*** The input ***
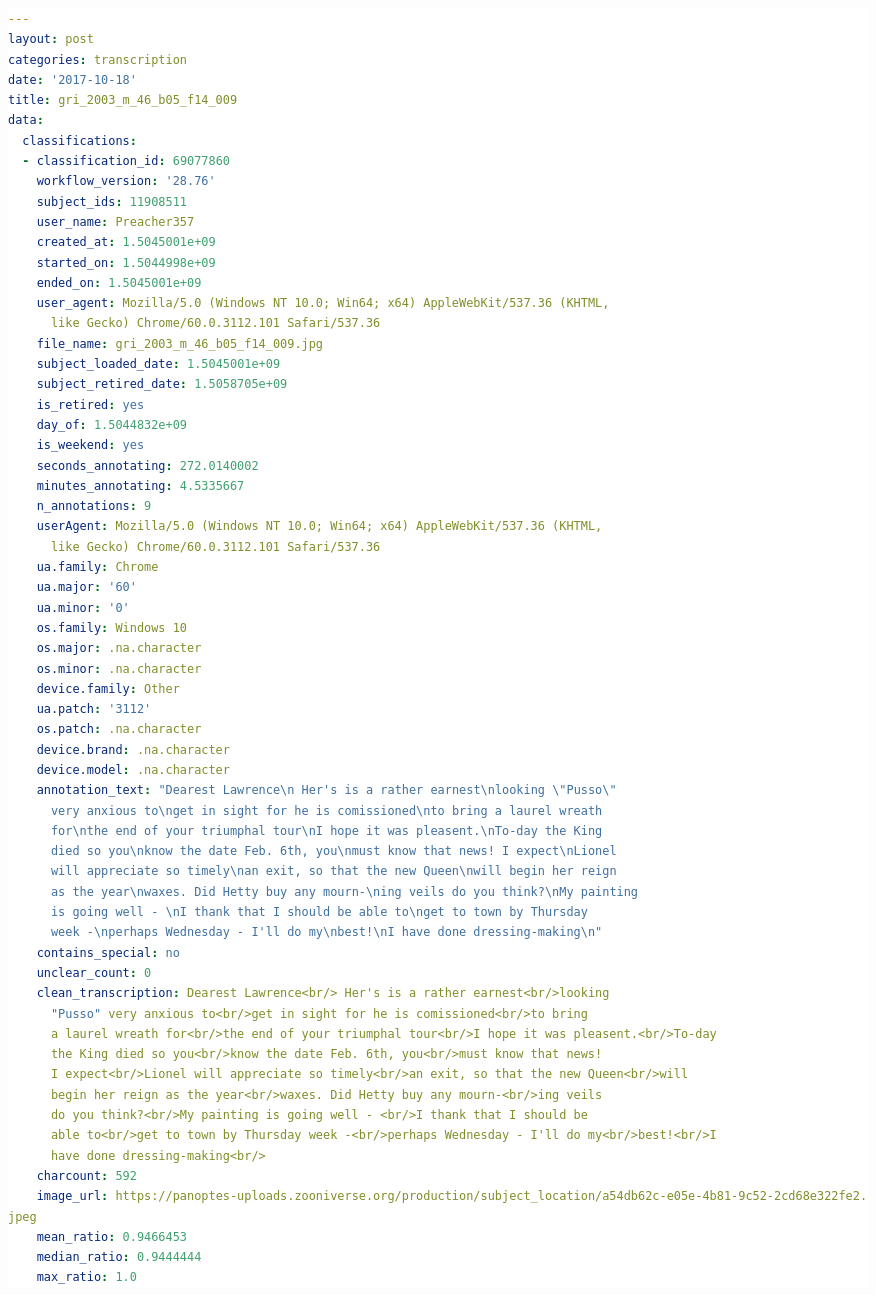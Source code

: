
 ```yaml
---
layout: post
categories: transcription
date: '2017-10-18'
title: gri_2003_m_46_b05_f14_009
data:
  classifications:
  - classification_id: 69077860
    workflow_version: '28.76'
    subject_ids: 11908511
    user_name: Preacher357
    created_at: 1.5045001e+09
    started_on: 1.5044998e+09
    ended_on: 1.5045001e+09
    user_agent: Mozilla/5.0 (Windows NT 10.0; Win64; x64) AppleWebKit/537.36 (KHTML,
      like Gecko) Chrome/60.0.3112.101 Safari/537.36
    file_name: gri_2003_m_46_b05_f14_009.jpg
    subject_loaded_date: 1.5045001e+09
    subject_retired_date: 1.5058705e+09
    is_retired: yes
    day_of: 1.5044832e+09
    is_weekend: yes
    seconds_annotating: 272.0140002
    minutes_annotating: 4.5335667
    n_annotations: 9
    userAgent: Mozilla/5.0 (Windows NT 10.0; Win64; x64) AppleWebKit/537.36 (KHTML,
      like Gecko) Chrome/60.0.3112.101 Safari/537.36
    ua.family: Chrome
    ua.major: '60'
    ua.minor: '0'
    os.family: Windows 10
    os.major: .na.character
    os.minor: .na.character
    device.family: Other
    ua.patch: '3112'
    os.patch: .na.character
    device.brand: .na.character
    device.model: .na.character
    annotation_text: "Dearest Lawrence\n Her's is a rather earnest\nlooking \"Pusso\"
      very anxious to\nget in sight for he is comissioned\nto bring a laurel wreath
      for\nthe end of your triumphal tour\nI hope it was pleasent.\nTo-day the King
      died so you\nknow the date Feb. 6th, you\nmust know that news! I expect\nLionel
      will appreciate so timely\nan exit, so that the new Queen\nwill begin her reign
      as the year\nwaxes. Did Hetty buy any mourn-\ning veils do you think?\nMy painting
      is going well - \nI thank that I should be able to\nget to town by Thursday
      week -\nperhaps Wednesday - I'll do my\nbest!\nI have done dressing-making\n"
    contains_special: no
    unclear_count: 0
    clean_transcription: Dearest Lawrence<br/> Her's is a rather earnest<br/>looking
      "Pusso" very anxious to<br/>get in sight for he is comissioned<br/>to bring
      a laurel wreath for<br/>the end of your triumphal tour<br/>I hope it was pleasent.<br/>To-day
      the King died so you<br/>know the date Feb. 6th, you<br/>must know that news!
      I expect<br/>Lionel will appreciate so timely<br/>an exit, so that the new Queen<br/>will
      begin her reign as the year<br/>waxes. Did Hetty buy any mourn-<br/>ing veils
      do you think?<br/>My painting is going well - <br/>I thank that I should be
      able to<br/>get to town by Thursday week -<br/>perhaps Wednesday - I'll do my<br/>best!<br/>I
      have done dressing-making<br/>
    charcount: 592
    image_url: https://panoptes-uploads.zooniverse.org/production/subject_location/a54db62c-e05e-4b81-9c52-2cd68e322fe2.jpeg
    mean_ratio: 0.9466453
    median_ratio: 0.9444444
    max_ratio: 1.0
```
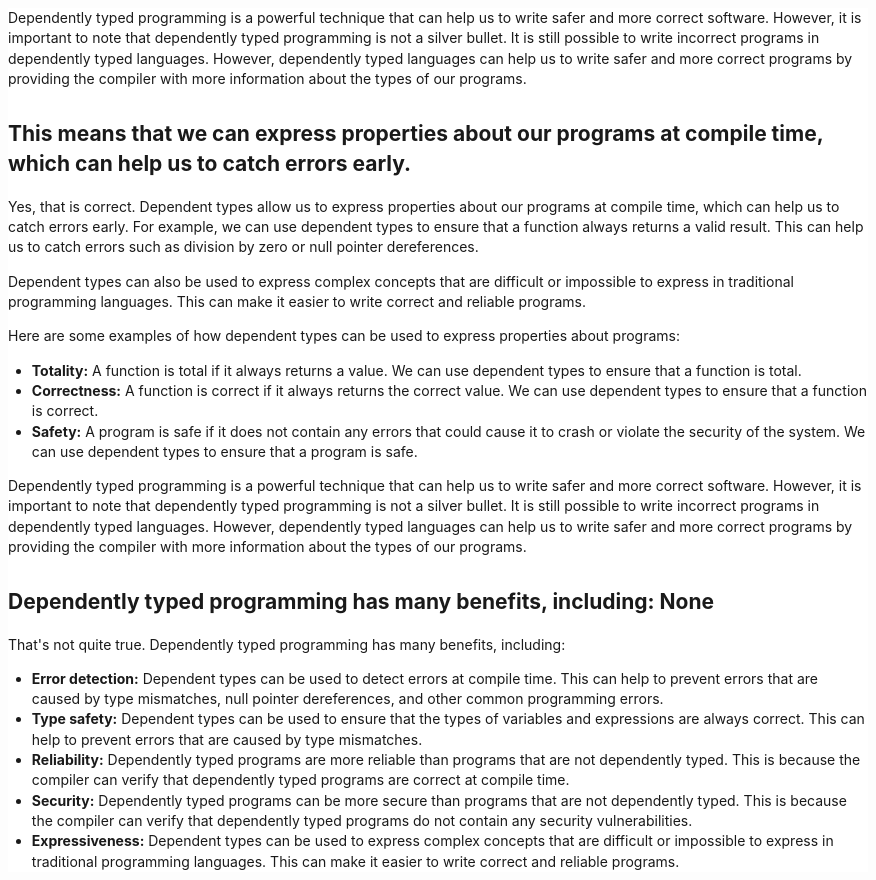 Dependently typed programming is a powerful technique that can help us to write safer and more correct software. However, it is important to note that dependently typed programming is not a silver bullet. It is still possible to write incorrect programs in dependently typed languages. However, dependently typed languages can help us to write safer and more correct programs by providing the compiler with more information about the types of our programs.

## This means that we can express properties about our programs at compile time, which can help us to catch errors early.
Yes, that is correct. Dependent types allow us to express properties about our programs at compile time, which can help us to catch errors early. For example, we can use dependent types to ensure that a function always returns a valid result. This can help us to catch errors such as division by zero or null pointer dereferences.

Dependent types can also be used to express complex concepts that are difficult or impossible to express in traditional programming languages. This can make it easier to write correct and reliable programs.

Here are some examples of how dependent types can be used to express properties about programs:

* **Totality:** A function is total if it always returns a value. We can use dependent types to ensure that a function is total.
* **Correctness:** A function is correct if it always returns the correct value. We can use dependent types to ensure that a function is correct.
* **Safety:** A program is safe if it does not contain any errors that could cause it to crash or violate the security of the system. We can use dependent types to ensure that a program is safe.

Dependently typed programming is a powerful technique that can help us to write safer and more correct software. However, it is important to note that dependently typed programming is not a silver bullet. It is still possible to write incorrect programs in dependently typed languages. However, dependently typed languages can help us to write safer and more correct programs by providing the compiler with more information about the types of our programs.

## Dependently typed programming has many benefits, including: None
That's not quite true. Dependently typed programming has many benefits, including:

* **Error detection:** Dependent types can be used to detect errors at compile time. This can help to prevent errors that are caused by type mismatches, null pointer dereferences, and other common programming errors.
* **Type safety:** Dependent types can be used to ensure that the types of variables and expressions are always correct. This can help to prevent errors that are caused by type mismatches.
* **Reliability:** Dependently typed programs are more reliable than programs that are not dependently typed. This is because the compiler can verify that dependently typed programs are correct at compile time.
* **Security:** Dependently typed programs can be more secure than programs that are not dependently typed. This is because the compiler can verify that dependently typed programs do not contain any security vulnerabilities.
* **Expressiveness:** Dependent types can be used to express complex concepts that are difficult or impossible to express in traditional programming languages. This can make it easier to write correct and reliable programs.

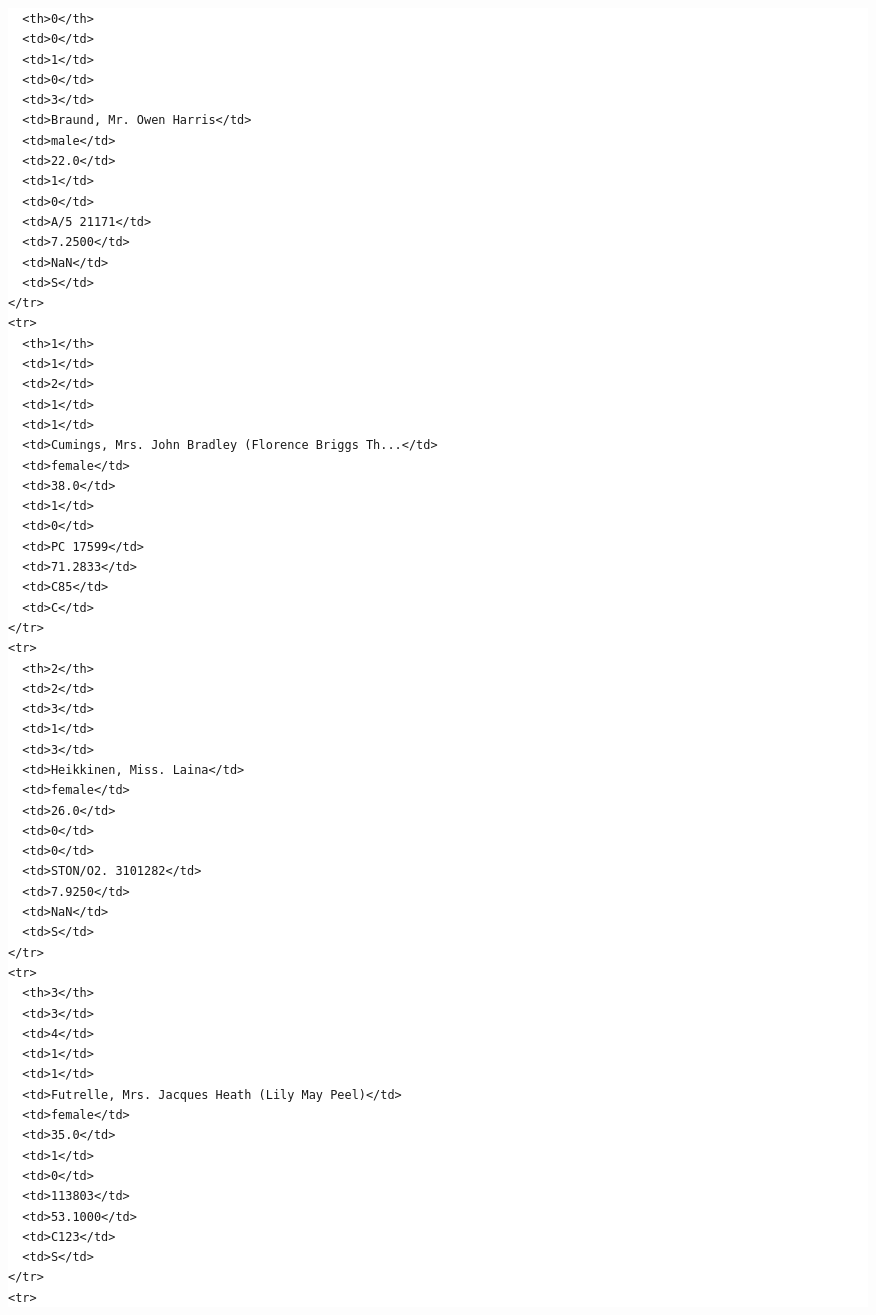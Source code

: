       <th>0</th>
      <td>0</td>
      <td>1</td>
      <td>0</td>
      <td>3</td>
      <td>Braund, Mr. Owen Harris</td>
      <td>male</td>
      <td>22.0</td>
      <td>1</td>
      <td>0</td>
      <td>A/5 21171</td>
      <td>7.2500</td>
      <td>NaN</td>
      <td>S</td>
    </tr>
    <tr>
      <th>1</th>
      <td>1</td>
      <td>2</td>
      <td>1</td>
      <td>1</td>
      <td>Cumings, Mrs. John Bradley (Florence Briggs Th...</td>
      <td>female</td>
      <td>38.0</td>
      <td>1</td>
      <td>0</td>
      <td>PC 17599</td>
      <td>71.2833</td>
      <td>C85</td>
      <td>C</td>
    </tr>
    <tr>
      <th>2</th>
      <td>2</td>
      <td>3</td>
      <td>1</td>
      <td>3</td>
      <td>Heikkinen, Miss. Laina</td>
      <td>female</td>
      <td>26.0</td>
      <td>0</td>
      <td>0</td>
      <td>STON/O2. 3101282</td>
      <td>7.9250</td>
      <td>NaN</td>
      <td>S</td>
    </tr>
    <tr>
      <th>3</th>
      <td>3</td>
      <td>4</td>
      <td>1</td>
      <td>1</td>
      <td>Futrelle, Mrs. Jacques Heath (Lily May Peel)</td>
      <td>female</td>
      <td>35.0</td>
      <td>1</td>
      <td>0</td>
      <td>113803</td>
      <td>53.1000</td>
      <td>C123</td>
      <td>S</td>
    </tr>
    <tr>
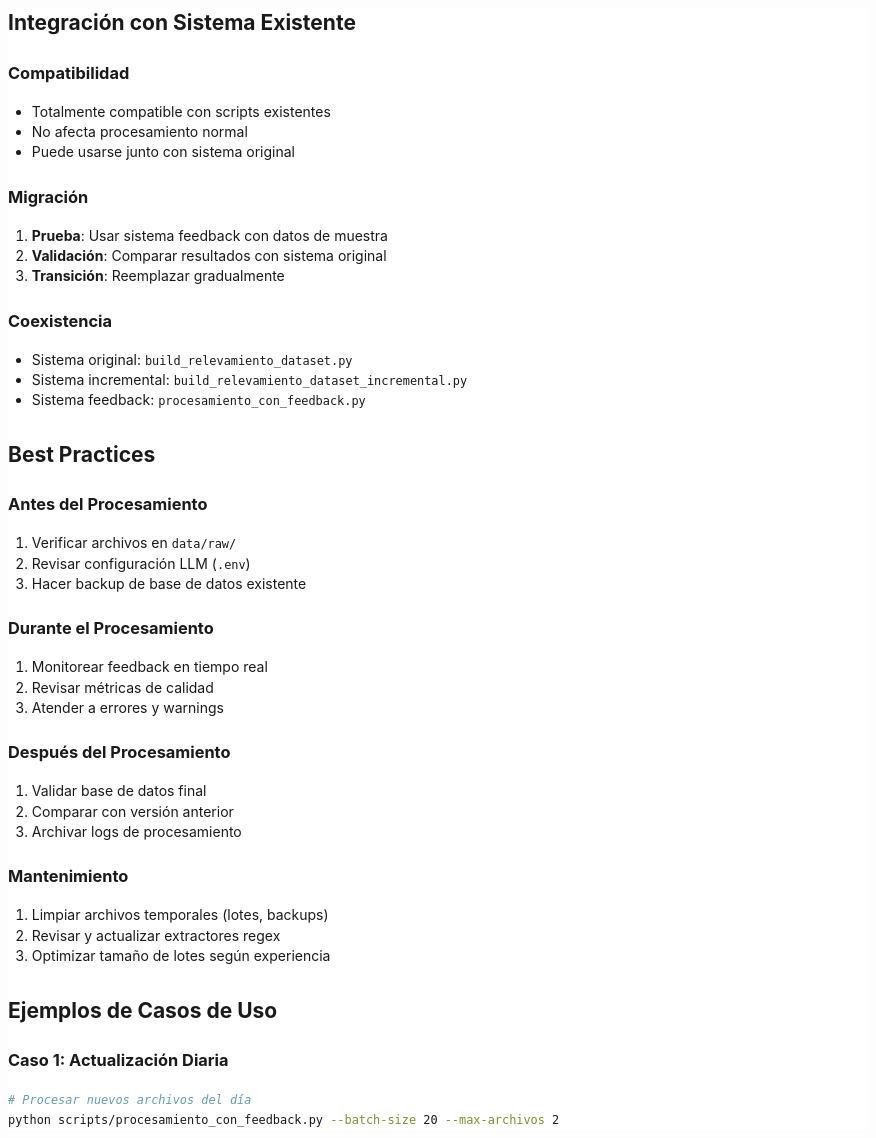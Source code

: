 ## Integración con Sistema Existente

### Compatibilidad
- Totalmente compatible con scripts existentes
- No afecta procesamiento normal
- Puede usarse junto con sistema original

### Migración
1. **Prueba**: Usar sistema feedback con datos de muestra
2. **Validación**: Comparar resultados con sistema original
3. **Transición**: Reemplazar gradualmente

### Coexistencia
- Sistema original: `build_relevamiento_dataset.py`
- Sistema incremental: `build_relevamiento_dataset_incremental.py`
- Sistema feedback: `procesamiento_con_feedback.py`

## Best Practices

### Antes del Procesamiento
1. Verificar archivos en `data/raw/`
2. Revisar configuración LLM (`.env`)
3. Hacer backup de base de datos existente

### Durante el Procesamiento
1. Monitorear feedback en tiempo real
2. Revisar métricas de calidad
3. Atender a errores y warnings

### Después del Procesamiento
1. Validar base de datos final
2. Comparar con versión anterior
3. Archivar logs de procesamiento

### Mantenimiento
1. Limpiar archivos temporales (lotes, backups)
2. Revisar y actualizar extractores regex
3. Optimizar tamaño de lotes según experiencia

## Ejemplos de Casos de Uso

### Caso 1: Actualización Diaria
```bash
# Procesar nuevos archivos del día
python scripts/procesamiento_con_feedback.py --batch-size 20 --max-archivos 2
```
*** End of The input ***
» **Exercise directions**: Only the count is wanted. Count the lines of the data above that include the string "lotes".

» **Solution to this task**: 2